Murianews, Semarang – Sebanyak 52 narapidana (napi) Lembaga Pemasyarakatan (LP) Kelas I Semarang yang mengikuti program reintegrasi akhirnya bisa merasakan udara bebas.

Dari 52 napi tersebut, 46 di antaranya menjalani pembebasan bersyarat. Sementara, enam napi lain memperoleh asimilasi di rumah.

Kepala LP Kelas I Semarang Tri Saptono Sambudji, mengatakan pemberian pembebasan bersyarat tersebut didasarkan pada Undang-Undang Nomor 22 Tahun 2022 tentang Pemasyarakatan.

Baca: Keluar dari Penjara, Napi Rutan Kudus Bisa jadi Montir Bersertifikat

”Seluruh napi yang memenuhi syarat berhak atas pembebasan bersyarat, tanpa diskriminasi,” katanya seperti dikutip Solopos.com, Rabu (16/11/2022).

Adapun syarat yang harus dipenuhi, menurut dia, seperti berkelakuan baik, aktif mengikuti program pembinaan, serta sudah menjalani dua pertiga masa hukuman.

Ia berharap para napi yang bebas tersebut bisa kembali ke masyarakat, menjalani hubungan sosial, dan tidak mengulangi perbuatannya.

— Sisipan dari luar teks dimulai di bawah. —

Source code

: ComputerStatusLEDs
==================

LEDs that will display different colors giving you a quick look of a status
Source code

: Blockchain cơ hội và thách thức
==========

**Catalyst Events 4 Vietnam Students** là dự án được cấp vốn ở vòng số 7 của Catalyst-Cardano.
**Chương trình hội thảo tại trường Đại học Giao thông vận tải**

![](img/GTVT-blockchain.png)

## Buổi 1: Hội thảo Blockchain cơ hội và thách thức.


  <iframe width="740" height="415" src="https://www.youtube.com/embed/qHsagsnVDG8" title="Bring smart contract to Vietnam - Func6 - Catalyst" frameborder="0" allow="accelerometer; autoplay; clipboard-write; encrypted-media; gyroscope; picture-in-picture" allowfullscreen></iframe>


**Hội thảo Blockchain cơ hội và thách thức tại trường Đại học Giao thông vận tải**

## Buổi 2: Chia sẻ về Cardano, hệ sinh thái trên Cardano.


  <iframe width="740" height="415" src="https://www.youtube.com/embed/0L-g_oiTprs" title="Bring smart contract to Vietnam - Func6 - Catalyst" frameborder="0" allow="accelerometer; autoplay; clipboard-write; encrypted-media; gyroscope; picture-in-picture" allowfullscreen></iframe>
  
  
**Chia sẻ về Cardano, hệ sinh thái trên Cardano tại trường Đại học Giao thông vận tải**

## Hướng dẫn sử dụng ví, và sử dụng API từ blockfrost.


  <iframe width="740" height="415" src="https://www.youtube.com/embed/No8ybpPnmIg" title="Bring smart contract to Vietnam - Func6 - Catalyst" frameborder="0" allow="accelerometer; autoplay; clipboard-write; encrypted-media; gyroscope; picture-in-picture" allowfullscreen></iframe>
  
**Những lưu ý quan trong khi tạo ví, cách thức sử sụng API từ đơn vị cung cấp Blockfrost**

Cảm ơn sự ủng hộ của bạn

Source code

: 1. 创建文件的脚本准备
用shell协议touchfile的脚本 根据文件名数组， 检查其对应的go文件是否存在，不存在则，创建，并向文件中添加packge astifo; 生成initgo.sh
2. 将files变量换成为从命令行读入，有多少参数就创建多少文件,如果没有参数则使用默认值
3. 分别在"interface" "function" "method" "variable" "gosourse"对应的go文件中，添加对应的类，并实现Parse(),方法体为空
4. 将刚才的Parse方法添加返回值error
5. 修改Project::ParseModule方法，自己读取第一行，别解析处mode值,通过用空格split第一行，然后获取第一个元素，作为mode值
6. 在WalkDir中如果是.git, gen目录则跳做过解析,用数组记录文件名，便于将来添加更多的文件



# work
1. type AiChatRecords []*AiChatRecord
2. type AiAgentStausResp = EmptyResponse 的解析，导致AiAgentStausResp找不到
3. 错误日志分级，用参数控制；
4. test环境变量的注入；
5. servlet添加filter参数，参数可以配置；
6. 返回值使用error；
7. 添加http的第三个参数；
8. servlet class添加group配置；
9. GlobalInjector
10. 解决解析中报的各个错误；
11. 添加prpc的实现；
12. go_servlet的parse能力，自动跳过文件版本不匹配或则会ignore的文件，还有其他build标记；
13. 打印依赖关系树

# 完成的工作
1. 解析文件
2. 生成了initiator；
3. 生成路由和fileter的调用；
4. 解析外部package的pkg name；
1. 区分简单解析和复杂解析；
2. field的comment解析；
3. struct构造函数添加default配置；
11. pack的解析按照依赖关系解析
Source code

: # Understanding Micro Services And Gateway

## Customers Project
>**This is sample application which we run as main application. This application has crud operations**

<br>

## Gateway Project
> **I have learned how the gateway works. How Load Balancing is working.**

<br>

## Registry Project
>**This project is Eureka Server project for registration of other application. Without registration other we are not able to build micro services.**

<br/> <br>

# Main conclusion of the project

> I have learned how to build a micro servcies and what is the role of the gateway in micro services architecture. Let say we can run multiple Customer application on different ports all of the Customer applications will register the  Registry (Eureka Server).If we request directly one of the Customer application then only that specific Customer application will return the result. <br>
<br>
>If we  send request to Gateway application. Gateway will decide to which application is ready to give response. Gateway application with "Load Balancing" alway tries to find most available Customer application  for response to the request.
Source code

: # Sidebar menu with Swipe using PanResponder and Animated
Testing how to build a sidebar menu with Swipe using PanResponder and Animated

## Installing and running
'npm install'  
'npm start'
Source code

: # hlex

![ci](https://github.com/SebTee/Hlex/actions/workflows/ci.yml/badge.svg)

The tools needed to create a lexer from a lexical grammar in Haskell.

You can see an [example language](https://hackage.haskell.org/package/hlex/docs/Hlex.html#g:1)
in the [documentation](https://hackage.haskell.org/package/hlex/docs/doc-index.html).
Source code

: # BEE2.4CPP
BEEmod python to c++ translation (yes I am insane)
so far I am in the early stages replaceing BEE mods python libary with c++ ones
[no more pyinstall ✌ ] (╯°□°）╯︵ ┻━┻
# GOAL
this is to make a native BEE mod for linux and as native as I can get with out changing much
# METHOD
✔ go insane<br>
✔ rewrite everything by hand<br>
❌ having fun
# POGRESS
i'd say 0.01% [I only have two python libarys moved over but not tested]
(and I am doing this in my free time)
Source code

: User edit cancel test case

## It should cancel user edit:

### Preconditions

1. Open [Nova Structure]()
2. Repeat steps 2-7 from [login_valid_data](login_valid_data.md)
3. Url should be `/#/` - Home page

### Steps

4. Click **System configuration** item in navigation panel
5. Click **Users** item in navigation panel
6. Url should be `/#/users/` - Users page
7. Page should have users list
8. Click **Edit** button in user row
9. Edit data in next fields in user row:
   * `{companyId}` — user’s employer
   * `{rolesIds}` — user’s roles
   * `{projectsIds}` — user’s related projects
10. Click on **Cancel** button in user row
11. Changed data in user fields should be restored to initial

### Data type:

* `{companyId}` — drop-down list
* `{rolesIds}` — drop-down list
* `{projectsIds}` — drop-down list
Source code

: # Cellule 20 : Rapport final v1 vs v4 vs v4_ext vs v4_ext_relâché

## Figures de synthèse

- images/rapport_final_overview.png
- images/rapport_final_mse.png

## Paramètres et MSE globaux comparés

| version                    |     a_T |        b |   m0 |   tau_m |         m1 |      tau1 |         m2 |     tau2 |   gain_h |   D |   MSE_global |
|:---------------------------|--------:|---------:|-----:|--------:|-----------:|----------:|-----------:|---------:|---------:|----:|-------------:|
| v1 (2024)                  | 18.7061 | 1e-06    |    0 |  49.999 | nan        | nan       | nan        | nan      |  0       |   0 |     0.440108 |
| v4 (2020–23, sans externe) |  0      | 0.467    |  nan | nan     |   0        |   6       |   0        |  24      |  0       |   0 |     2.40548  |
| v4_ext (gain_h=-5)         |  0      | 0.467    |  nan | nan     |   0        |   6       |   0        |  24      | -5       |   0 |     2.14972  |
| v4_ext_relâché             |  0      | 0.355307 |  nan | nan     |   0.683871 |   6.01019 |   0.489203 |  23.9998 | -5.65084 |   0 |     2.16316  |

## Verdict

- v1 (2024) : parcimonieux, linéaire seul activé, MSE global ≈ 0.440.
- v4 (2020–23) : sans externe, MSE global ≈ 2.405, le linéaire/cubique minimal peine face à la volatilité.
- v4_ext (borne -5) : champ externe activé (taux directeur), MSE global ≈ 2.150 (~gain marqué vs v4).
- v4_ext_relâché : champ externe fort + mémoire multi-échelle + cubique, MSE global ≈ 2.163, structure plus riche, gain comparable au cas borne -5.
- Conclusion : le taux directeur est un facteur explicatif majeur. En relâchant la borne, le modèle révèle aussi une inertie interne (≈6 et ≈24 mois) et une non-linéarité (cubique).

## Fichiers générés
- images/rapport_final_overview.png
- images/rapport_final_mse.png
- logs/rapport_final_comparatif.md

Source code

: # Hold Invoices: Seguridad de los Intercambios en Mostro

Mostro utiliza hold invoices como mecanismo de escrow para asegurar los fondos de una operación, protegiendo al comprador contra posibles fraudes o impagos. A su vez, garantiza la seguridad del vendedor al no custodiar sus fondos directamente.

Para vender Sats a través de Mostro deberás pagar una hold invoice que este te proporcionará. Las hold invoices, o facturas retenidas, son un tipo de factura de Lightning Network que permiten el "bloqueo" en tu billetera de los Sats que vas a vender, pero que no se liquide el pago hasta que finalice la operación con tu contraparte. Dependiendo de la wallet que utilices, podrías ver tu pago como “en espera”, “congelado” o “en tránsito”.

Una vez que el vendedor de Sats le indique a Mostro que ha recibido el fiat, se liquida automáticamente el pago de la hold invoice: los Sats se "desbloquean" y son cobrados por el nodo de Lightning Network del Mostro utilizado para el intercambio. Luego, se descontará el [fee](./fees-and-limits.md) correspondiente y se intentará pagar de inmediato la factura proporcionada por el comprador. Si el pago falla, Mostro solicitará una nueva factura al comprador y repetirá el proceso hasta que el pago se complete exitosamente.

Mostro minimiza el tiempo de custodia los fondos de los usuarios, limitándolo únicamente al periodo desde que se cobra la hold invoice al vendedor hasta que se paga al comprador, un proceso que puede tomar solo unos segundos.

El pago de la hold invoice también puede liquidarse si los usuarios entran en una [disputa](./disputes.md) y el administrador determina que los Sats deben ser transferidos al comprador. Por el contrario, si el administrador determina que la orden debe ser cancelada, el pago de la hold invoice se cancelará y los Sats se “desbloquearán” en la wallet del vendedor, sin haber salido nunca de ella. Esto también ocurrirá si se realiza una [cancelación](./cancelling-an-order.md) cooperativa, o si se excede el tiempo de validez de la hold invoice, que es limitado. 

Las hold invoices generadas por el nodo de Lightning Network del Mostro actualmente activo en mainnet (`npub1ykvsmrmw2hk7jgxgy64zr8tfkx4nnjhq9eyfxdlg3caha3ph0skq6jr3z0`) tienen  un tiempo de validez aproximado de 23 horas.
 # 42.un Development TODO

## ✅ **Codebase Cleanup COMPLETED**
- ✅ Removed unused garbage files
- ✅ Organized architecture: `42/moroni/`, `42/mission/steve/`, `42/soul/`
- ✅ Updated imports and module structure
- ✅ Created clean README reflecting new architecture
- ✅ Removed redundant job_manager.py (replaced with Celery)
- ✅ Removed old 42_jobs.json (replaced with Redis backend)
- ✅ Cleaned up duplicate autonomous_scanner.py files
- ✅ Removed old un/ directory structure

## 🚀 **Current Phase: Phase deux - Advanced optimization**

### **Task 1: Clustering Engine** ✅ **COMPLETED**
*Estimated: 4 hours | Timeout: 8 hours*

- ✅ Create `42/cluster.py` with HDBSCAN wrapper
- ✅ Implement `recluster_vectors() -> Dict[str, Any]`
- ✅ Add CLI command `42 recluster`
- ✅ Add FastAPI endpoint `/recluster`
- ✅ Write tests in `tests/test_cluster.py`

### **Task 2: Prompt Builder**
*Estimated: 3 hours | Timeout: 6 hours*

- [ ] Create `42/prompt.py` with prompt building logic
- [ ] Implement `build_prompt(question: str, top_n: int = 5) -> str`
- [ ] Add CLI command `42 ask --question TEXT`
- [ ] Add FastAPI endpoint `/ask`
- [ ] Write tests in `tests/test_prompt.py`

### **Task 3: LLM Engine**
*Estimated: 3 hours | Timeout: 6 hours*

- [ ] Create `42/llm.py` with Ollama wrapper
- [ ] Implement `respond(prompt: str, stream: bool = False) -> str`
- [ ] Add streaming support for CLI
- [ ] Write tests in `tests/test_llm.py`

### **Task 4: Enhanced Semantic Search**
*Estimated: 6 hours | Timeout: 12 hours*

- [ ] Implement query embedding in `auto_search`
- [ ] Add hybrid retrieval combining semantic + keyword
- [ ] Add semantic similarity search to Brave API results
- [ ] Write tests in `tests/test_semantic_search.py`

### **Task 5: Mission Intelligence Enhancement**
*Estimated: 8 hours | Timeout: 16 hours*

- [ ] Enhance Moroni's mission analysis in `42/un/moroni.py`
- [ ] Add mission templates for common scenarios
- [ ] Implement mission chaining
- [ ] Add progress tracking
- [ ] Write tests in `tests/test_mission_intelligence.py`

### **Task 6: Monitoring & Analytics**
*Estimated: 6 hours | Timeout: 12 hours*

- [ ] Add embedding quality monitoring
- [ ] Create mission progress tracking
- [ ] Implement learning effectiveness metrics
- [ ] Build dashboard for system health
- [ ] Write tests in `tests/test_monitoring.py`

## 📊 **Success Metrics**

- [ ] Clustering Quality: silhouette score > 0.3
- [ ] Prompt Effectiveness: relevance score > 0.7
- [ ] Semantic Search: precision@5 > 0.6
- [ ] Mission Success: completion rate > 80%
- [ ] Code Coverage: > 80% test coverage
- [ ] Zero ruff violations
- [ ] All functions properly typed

Dia menegaskan jika napi yang bebas bersyarat ini masih melakukan tindak pidana pada sisa masa hukumannya, maka hak pembebasan bersyaratnya akan dicabut dan harus kembali menjalani sisa masa pidananya.

Baca: Nusakambangan Terima 13 Napi Kelas Kakap dari Jambi, Salah Satunya Terpidana Mati

Menurut dia, pengawasan terhadap penerima pembebasan bersyarat ini akan dilakukan langsung oleh balai pemasyarakatan dan kejaksaan negeri.

Ia menambahkan dari napi yang memperoleh pembebasan bersyarat, enam di antaranya memperoleh asimilasi untuk menjalani sisa masa hukumannya di rumah.

 

Penulis: Supriyadi
Editor: Supriyadi
Sumber: Solopos.com

Ruangan komen telah ditutup.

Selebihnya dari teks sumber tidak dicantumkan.